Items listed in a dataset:
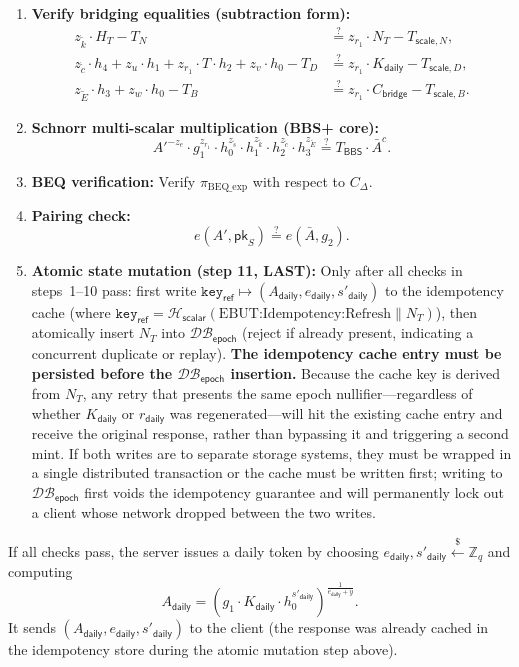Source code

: \documentclass[11pt]{article}
\theoremstyle{definitionstyle}
\theoremstyle{plain}
\newcommand{\DB}{\mathcal{DB}}
\begin{document}
\begin{enumerate}[leftmargin=*]
\item \textbf{Verify bridging equalities (subtraction form):}
  \begin{align*}
    z_{\tilde{k}} \cdot H_T - T_N &\stackrel{?}{=} z_{r_1} \cdot N_T - T_{\mathsf{scale},N}, \\
    z_{\tilde{c}} \cdot h_4 + z_u \cdot h_1 + z_{r_1} \cdot T \cdot h_2 + z_v \cdot h_0 - T_D &\stackrel{?}{=} z_{r_1} \cdot K_{\mathsf{daily}} - T_{\mathsf{scale},D}, \\
    z_{\tilde{E}} \cdot h_3 + z_w \cdot h_0 - T_B &\stackrel{?}{=} z_{r_1} \cdot C_{\mathsf{bridge}} - T_{\mathsf{scale},B}.
  \end{align*}
\item \textbf{Schnorr multi-scalar multiplication (BBS+ core):}
  \[
  A'^{-z_e} \cdot g_1^{z_{r_1}} \cdot h_0^{z_{\tilde{s}}} \cdot h_1^{z_{\tilde{k}}} \cdot h_2^{z_{\tilde{c}}} \cdot h_3^{z_{\tilde{E}}} \stackrel{?}{=} T_{\mathsf{BBS}} \cdot \bar{A}^c.
  \]
\item \textbf{BEQ verification:} Verify $\pi_{\text{BEQ\_exp}}$ with respect to $C_{\Delta}$.
\item \textbf{Pairing check:}
  \[
  e(A', \mathsf{pk}_S) \stackrel{?}{=} e(\bar{A}, g_2).
  \]
\item \textbf{Atomic state mutation (step 11, LAST):} Only after all checks in steps~1--10 pass: first write $\mathtt{key}_{\mathsf{ref}} \mapsto (A_{\mathsf{daily}}, e_{\mathsf{daily}}, s'_{\mathsf{daily}})$ to the idempotency cache (where $\mathtt{key}_{\mathsf{ref}} = \mathcal{H}_{\mathsf{scalar}}(\text{EBUT:Idempotency:Refresh} \parallel N_T)$), then atomically insert $N_T$ into $\DB_{\mathsf{epoch}}$ (reject if already present, indicating a concurrent duplicate or replay). \textbf{The idempotency cache entry must be persisted before the $\DB_{\mathsf{epoch}}$ insertion.} Because the cache key is derived from $N_T$, any retry that presents the same epoch nullifier---regardless of whether $K_{\mathsf{daily}}$ or $r_{\mathsf{daily}}$ was regenerated---will hit the existing cache entry and receive the original response, rather than bypassing it and triggering a second mint.  If both writes are to separate storage systems, they must be wrapped in a single distributed transaction or the cache must be written first; writing to $\DB_{\mathsf{epoch}}$ first voids the idempotency guarantee and will permanently lock out a client whose network dropped between the two writes.
\end{enumerate}

If all checks pass, the server issues a daily token by choosing $e_{\mathsf{daily}}, s'_{\mathsf{daily}} \xleftarrow{\$} \mathbb{Z}_q$ and computing
\[
A_{\mathsf{daily}} = \left( g_1 \cdot K_{\mathsf{daily}} \cdot h_0^{s'_{\mathsf{daily}}} \right)^{\frac{1}{e_{\mathsf{daily}} + y}}.
\]
It sends $(A_{\mathsf{daily}}, e_{\mathsf{daily}}, s'_{\mathsf{daily}})$ to the client (the response was already cached in the idempotency store during the atomic mutation step above).
\end{document}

YOUR ASSIGNMENT: Check each line of the entries for "textbf" and copy those that have it.

SOLUTION:
\item \textbf{Verify bridging equalities (subtraction form):}
\item \textbf{Schnorr multi-scalar multiplication (BBS+ core):}
\item \textbf{BEQ verification:} Verify $\pi_{\text{BEQ\_exp}}$ with respect to $C_{\Delta}$.
\item \textbf{Pairing check:}
\item \textbf{Atomic state mutation (step 11, LAST):} Only after all checks in steps~1--10 pass: first write $\mathtt{key}_{\mathsf{ref}} \mapsto (A_{\mathsf{daily}}, e_{\mathsf{daily}}, s'_{\mathsf{daily}})$ to the idempotency cache (where $\mathtt{key}_{\mathsf{ref}} = \mathcal{H}_{\mathsf{scalar}}(\text{EBUT:Idempotency:Refresh} \parallel N_T)$), then atomically insert $N_T$ into $\DB_{\mathsf{epoch}}$ (reject if already present, indicating a concurrent duplicate or replay). \textbf{The idempotency cache entry must be persisted before the $\DB_{\mathsf{epoch}}$ insertion.} Because the cache key is derived from $N_T$, any retry that presents the same epoch nullifier---regardless of whether $K_{\mathsf{daily}}$ or $r_{\mathsf{daily}}$ was regenerated---will hit the existing cache entry and receive the original response, rather than bypassing it and triggering a second mint.  If both writes are to separate storage systems, they must be wrapped in a single distributed transaction or the cache must be written first; writing to $\DB_{\mathsf{epoch}}$ first voids the idempotency guarantee and will permanently lock out a client whose network dropped between the two writes.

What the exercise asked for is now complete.